WHAT IS NEEDED:
Show every line in the entries below where the word "country" appears.

************

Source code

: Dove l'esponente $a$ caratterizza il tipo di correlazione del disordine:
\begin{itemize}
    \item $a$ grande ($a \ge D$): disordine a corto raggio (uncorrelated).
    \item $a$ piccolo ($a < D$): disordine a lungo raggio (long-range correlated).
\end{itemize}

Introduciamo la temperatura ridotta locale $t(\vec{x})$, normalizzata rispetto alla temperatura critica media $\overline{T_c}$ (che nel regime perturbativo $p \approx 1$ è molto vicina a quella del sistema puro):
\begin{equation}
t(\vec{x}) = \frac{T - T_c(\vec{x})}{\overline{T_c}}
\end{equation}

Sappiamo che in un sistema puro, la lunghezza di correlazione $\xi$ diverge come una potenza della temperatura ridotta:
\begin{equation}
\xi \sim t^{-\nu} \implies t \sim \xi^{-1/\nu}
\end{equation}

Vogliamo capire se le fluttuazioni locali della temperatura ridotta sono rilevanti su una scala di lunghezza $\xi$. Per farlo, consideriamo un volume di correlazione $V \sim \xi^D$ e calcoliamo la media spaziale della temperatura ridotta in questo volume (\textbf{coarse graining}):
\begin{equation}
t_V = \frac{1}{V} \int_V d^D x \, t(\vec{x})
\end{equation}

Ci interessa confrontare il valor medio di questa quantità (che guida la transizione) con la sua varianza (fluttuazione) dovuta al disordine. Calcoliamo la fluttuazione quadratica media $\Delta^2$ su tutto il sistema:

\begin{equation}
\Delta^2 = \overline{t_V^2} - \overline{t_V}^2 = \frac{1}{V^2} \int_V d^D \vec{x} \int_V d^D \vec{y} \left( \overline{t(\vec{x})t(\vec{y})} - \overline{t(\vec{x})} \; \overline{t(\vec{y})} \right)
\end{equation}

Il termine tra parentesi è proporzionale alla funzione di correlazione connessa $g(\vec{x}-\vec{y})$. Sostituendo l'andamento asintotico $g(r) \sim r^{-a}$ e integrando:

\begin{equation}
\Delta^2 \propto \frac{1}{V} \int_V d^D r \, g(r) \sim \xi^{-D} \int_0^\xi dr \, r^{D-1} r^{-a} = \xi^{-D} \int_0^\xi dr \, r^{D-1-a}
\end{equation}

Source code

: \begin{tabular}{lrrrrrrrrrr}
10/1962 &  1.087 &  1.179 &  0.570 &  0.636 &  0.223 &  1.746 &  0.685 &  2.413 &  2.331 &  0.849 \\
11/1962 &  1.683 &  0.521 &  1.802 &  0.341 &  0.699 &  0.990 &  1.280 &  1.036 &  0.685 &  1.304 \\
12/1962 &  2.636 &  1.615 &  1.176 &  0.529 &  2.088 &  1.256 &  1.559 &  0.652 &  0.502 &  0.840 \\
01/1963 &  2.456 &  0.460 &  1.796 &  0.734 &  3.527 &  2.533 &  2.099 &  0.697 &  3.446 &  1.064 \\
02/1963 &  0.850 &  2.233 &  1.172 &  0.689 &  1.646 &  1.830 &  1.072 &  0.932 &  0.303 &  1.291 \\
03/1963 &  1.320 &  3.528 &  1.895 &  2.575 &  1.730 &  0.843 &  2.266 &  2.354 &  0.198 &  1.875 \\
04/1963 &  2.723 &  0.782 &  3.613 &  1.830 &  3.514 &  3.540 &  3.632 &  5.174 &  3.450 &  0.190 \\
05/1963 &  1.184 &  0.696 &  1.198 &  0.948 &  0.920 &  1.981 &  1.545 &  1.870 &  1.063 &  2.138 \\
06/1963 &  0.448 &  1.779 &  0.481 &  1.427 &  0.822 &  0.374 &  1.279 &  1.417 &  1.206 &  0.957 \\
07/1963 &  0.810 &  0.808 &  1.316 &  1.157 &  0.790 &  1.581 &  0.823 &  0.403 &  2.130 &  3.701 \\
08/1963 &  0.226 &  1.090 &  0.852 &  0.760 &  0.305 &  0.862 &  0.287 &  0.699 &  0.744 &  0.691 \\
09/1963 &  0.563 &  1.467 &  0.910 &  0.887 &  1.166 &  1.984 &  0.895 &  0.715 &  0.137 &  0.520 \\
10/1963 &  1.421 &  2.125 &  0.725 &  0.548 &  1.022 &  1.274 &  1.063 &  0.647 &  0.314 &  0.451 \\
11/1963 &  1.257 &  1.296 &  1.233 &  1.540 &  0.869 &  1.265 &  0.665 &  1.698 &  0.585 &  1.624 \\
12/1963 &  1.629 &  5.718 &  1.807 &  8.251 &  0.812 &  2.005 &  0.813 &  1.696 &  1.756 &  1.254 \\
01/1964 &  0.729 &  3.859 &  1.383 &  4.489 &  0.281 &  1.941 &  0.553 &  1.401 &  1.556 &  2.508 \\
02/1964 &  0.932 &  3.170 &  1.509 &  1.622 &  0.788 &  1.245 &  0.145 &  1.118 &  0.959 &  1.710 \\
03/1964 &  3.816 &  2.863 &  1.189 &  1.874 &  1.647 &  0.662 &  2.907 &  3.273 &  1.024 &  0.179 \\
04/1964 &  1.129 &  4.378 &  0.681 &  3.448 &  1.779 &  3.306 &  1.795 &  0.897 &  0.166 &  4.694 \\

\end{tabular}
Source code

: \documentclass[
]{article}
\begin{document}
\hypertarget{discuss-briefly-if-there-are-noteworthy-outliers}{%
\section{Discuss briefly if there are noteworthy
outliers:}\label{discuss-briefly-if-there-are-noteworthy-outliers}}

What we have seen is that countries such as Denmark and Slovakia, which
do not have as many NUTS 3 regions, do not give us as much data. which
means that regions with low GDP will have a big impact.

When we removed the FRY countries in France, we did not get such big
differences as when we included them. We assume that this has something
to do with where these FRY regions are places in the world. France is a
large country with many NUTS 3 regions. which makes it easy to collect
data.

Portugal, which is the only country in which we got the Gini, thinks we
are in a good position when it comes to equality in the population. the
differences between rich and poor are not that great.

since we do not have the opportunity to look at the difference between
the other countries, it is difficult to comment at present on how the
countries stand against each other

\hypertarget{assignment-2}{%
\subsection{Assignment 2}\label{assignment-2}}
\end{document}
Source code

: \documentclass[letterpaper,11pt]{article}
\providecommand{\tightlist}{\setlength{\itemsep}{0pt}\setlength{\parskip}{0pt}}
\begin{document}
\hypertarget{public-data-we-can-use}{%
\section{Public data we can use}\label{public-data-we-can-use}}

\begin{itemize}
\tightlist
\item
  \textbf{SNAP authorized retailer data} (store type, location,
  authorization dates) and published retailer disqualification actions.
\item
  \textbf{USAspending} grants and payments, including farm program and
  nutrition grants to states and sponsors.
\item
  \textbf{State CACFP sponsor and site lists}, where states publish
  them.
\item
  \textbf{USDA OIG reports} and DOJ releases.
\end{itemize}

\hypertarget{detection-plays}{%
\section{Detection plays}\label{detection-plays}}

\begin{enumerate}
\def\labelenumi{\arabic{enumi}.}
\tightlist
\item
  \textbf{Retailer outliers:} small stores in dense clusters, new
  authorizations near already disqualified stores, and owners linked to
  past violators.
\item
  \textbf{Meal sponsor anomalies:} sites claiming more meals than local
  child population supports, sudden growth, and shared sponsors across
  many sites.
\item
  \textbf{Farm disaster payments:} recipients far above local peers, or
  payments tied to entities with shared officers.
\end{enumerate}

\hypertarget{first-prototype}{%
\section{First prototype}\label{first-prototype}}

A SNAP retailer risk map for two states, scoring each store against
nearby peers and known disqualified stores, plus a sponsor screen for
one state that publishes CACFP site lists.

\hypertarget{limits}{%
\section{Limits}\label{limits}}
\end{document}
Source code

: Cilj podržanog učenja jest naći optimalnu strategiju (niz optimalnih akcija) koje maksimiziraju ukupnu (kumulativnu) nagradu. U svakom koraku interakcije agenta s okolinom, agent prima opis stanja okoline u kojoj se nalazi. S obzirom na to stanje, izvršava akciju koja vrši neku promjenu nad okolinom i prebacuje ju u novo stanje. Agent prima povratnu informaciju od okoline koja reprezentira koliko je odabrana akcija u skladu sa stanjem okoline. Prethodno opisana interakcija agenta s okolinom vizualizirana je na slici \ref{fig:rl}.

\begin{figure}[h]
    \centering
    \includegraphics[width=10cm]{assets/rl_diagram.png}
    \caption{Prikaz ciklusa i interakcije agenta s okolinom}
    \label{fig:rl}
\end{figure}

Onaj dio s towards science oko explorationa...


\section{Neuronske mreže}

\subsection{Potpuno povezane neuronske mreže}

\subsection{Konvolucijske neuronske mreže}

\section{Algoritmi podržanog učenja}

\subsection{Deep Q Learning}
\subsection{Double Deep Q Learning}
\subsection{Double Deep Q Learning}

************

RESULT BELOW:
large country with many NUTS 3 regions. which makes it easy to collect
Portugal, which is the only country in which we got the Gini, thinks we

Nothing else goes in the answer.